Question

Find the number of diagonals in the polygon of n sides.

Answer 1

Hint: First write definitions of polygon and look at the possible sides and vertices. Now look at the definition of the diagonal of a polygon. Now list the possible vertices for which we can get a diagonal. Now add all the possibilities in an intelligent way to find the total number of diagonals. After getting a number of diagonals, check the values for any known polygon for verification.

Complete step-by-step answer:
Polygon: - In general geometry polygon is defined as a plane figure that is described by a finite number of straight line segments connected to form a closed polygon chain. It is also defined as the solid region of a plane bounded by a bunch of line segments. Also called bounded circuit.
Diagonal of polygon: - Diagonal is a line segment which joins any two non – consecutive vertices. Consecutive vertices from edges so only 2 diagonals possible. For any convex polygon diagonals lie inside the polygon. Example: - square.

Take n – sided polygon ABCDE.

Pick any vertex of the polygon. Now we have (n - 1) other vertices to form a line segment. We know adjacent vertices from edges not diagonal. Any vertex has 2 adjacent vertices one after, one before.
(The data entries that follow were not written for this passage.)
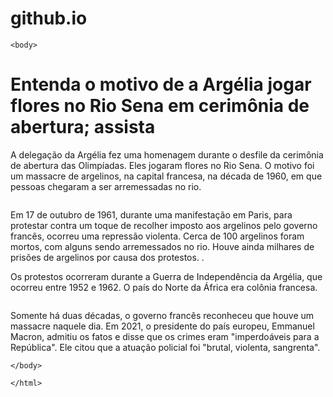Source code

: # github.io
<!DOCTYPE html>
<html>
    <head>
    </head>
    
    <body>
<h1>Entenda o motivo de a Argélia jogar flores no Rio Sena em cerimônia de abertura; assista</h1>
<p>A delegação da Argélia fez uma homenagem durante o desfile da cerimônia de abertura das Olimpíadas. Eles jogaram flores no Rio Sena. O motivo foi um massacre de argelinos, na capital francesa, na década de 1960, em que pessoas chegaram a ser arremessadas no rio. </p>
<img src="https://external-content.duckduckgo.com/iu/?u=https%3A%2F%2Fwww.meiahora.com.br%2F_midias%2Fjpg%2F2021%2F12%2F13%2F700x930%2F1_paris2024-23806509.jpeg&f=1&nofb=1&ipt=48c82f16a5cbcd778e29f46132ad07d76d0d15a4e9cb8836c53996f70e32604a&ipo=images" alt="">


Em 17 de outubro de 1961, durante uma manifestação em Paris, para protestar contra um toque de recolher imposto aos argelinos pelo governo francês, ocorreu uma repressão violenta. Cerca de 100 argelinos foram mortos, com alguns sendo arremessados no rio. Houve ainda milhares de prisões de argelinos por causa dos protestos. .

<p>Os protestos ocorreram durante a Guerra de Independência da Argélia, que ocorreu entre 1952 e 1962. O país do Norte da África era colônia francesa. </p>

<img src="https://s2-ge.glbimg.com/4v-nXIffkMTAYWT7WOOPs6wAR_E=/0x0:5834x3556/984x0/smart/filters:strip_icc()/i.s3.glbimg.com/v1/AUTH_bc8228b6673f488aa253bbcb03c80ec5/internal_photos/bs/2024/C/j/69RvDjSxAQoYMuTKk7pg/2024-07-26t183458z-2060687494-up1ek7q1fm76u-rtrmadp-3-olympics-2024-opening-ceremony.jpg" alt="">
<p>Somente há duas décadas, o governo francês reconheceu que houve um massacre naquele dia. Em 2021, o presidente do país europeu, Emmanuel Macron, admitiu os fatos e disse que os crimes eram "imperdoáveis para a República". Ele citou que a atuação policial foi "brutal, violenta, sangrenta". 
</p>


    </body>

    </html>
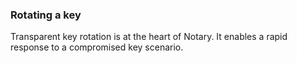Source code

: ### Rotating a key

Transparent key rotation is at the heart of Notary. It enables a rapid response to a compromised key scenario.
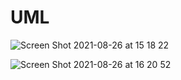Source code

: # UML
![Screen Shot 2021-08-26 at 15 18 22](https://user-images.githubusercontent.com/89398402/130934219-965607dc-9f2a-4616-a50c-450c0fc75047.png)

![Screen Shot 2021-08-26 at 16 20 52](https://user-images.githubusercontent.com/89398402/130937389-5ac14826-6ef4-44e3-b50a-09b06a14ac56.png)

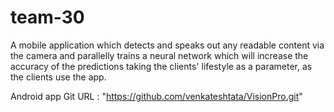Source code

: # team-30
A mobile application which detects and speaks out any readable content via the camera and parallelly
trains a neural network which will increase the accuracy of the predictions taking the clients' lifestyle as a
parameter, as the clients use the app.

Android app Git URL : "https://github.com/venkateshtata/VisionPro.git"
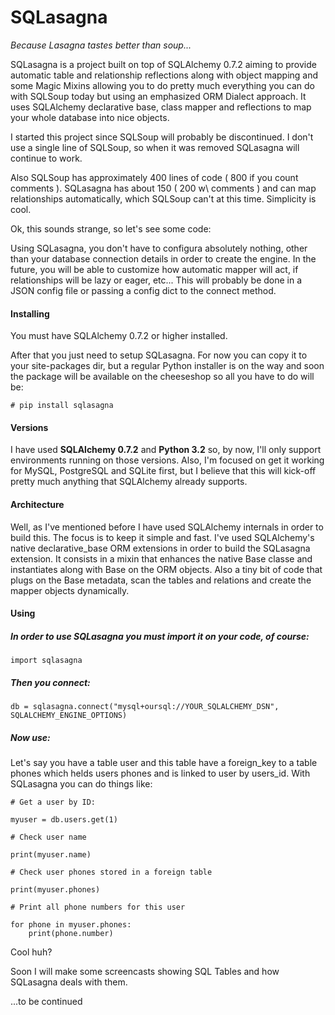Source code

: # SQLasagna
*Because Lasagna tastes better than soup...*

SQLasagna is a project built on top of SQLAlchemy 0.7.2 aiming to provide automatic table and relationship reflections along with object mapping and some Magic Mixins allowing you to do pretty much everything you can do with SQLSoup today but using an emphasized ORM Dialect approach.
It uses SQLAlchemy declarative base, class mapper and reflections to map your whole database into nice objects.

I started this project since SQLSoup will probably be discontinued. I don't use a single line of SQLSoup, so when it was removed SQLasagna will continue to work.

Also SQLSoup has approximately 400 lines of code ( 800 if you count comments ). SQLasagna has about 150 ( 200 w\ comments ) and can map relationships automatically, which SQLSoup can't at this time. Simplicity is cool.


Ok, this sounds strange, so let's see some code:


Using SQLasagna, you don't have to configura absolutely nothing, other than your database connection details in order to create the engine.
In the future, you will be able to customize how automatic mapper will act, if relationships will be lazy or eager, etc... This will probably be done in a JSON config file or passing a config dict to the connect method.


#### Installing

You must have SQLAlchemy 0.7.2 or higher installed.

After that you just need to setup SQLasagna. For now you can copy it to your site-packages dir, but a regular Python installer is on the way and soon the package will be available on the cheeseshop so all you have to do will be:

    # pip install sqlasagna

#### Versions

I have used **SQLAlchemy 0.7.2** and **Python 3.2** so, by now, I'll only support environments running on those versions. Also, I'm focused on get it working for MySQL, PostgreSQL and SQLite first, but I believe that this will kick-off pretty much anything that SQLAlchemy already supports.

#### Architecture

Well, as I've mentioned before I have used SQLAlchemy internals in order to build this.
The focus is to keep it simple and fast.
I've used SQLAlchemy's native declarative_base ORM extensions in order to build the SQLasagna extension. It consists in a mixin that enhances the native Base classe and instantiates along with Base on the ORM objects. Also a tiny bit of code that plugs on the Base metadata, scan the tables and relations and create the mapper objects dynamically.

#### Using
    

##### In order to use SQLasagna you must import it on your code, of course:

    import sqlasagna
    
##### Then you connect:

    db = sqlasagna.connect("mysql+oursql://YOUR_SQLALCHEMY_DSN", SQLALCHEMY_ENGINE_OPTIONS)
    
##### Now use:

Let's say you have a table user and this table have a foreign_key to a table phones which helds users phones and is linked to user by users_id.
With SQLasagna you can do things like:

    # Get a user by ID:
    
    myuser = db.users.get(1)
    
    # Check user name
    
    print(myuser.name)
    
    # Check user phones stored in a foreign table
    
    print(myuser.phones)
    
    # Print all phone numbers for this user
    
    for phone in myuser.phones:
        print(phone.number)
        
    
Cool huh?

Soon I will make some screencasts showing SQL Tables and how SQLasagna deals with them.


...to be continued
By subtracting these 2 vertices, the possibilities become:
(n - 3) possibilities
As there are n vertices for n sided polygon.
By multiplying with n for possibilities, we get:
n (n - 3)
We are counting each diagonal twice because AC is connected at A and CA is counted as C but both are the same.
This is done with every diagonal.
So, by dividing 2 for the possibilities, we get:
Number of diagonals = \[\dfrac{n\left( n-3 \right)}{2}\] - (1)
Verification for square: n = 4
By substituting n = 4 in equation (1), we get,
Number of diagonals = \[\dfrac{4\left( 4-3 \right)}{2}=\dfrac{4\times 1}{2}=2\].
So, the number of diagonals for squares is 2 which is true. So, the formula (1) is correct.
Therefore, the number of diagonals for n sided polygon are given by \[\dfrac{n\left( n-3 \right)}{2}\].

Note: Be careful don’t forget to divide by 2 because of repeated counting of each diagonal. Alternate method is to use minor tricks. It is described as follows: Every two vertices form an edge or diagonal. Thus these are \[{}^{n}{{C}_{2}}\] number of pairs which is equal to sum of number of edges and diagonal. So, \[{}^{n}{{C}_{2}}\] - number of edges is number of diagonals where n is number of edges. So, number of diagonals are \[{}^{n}{{C}_{2}}\] - n, which is simplified as \[\dfrac{n\left( n-1 \right)}{2}\] - n which can be written as \[\dfrac{n\left( n-3 \right)}{2}\], which is same result as above.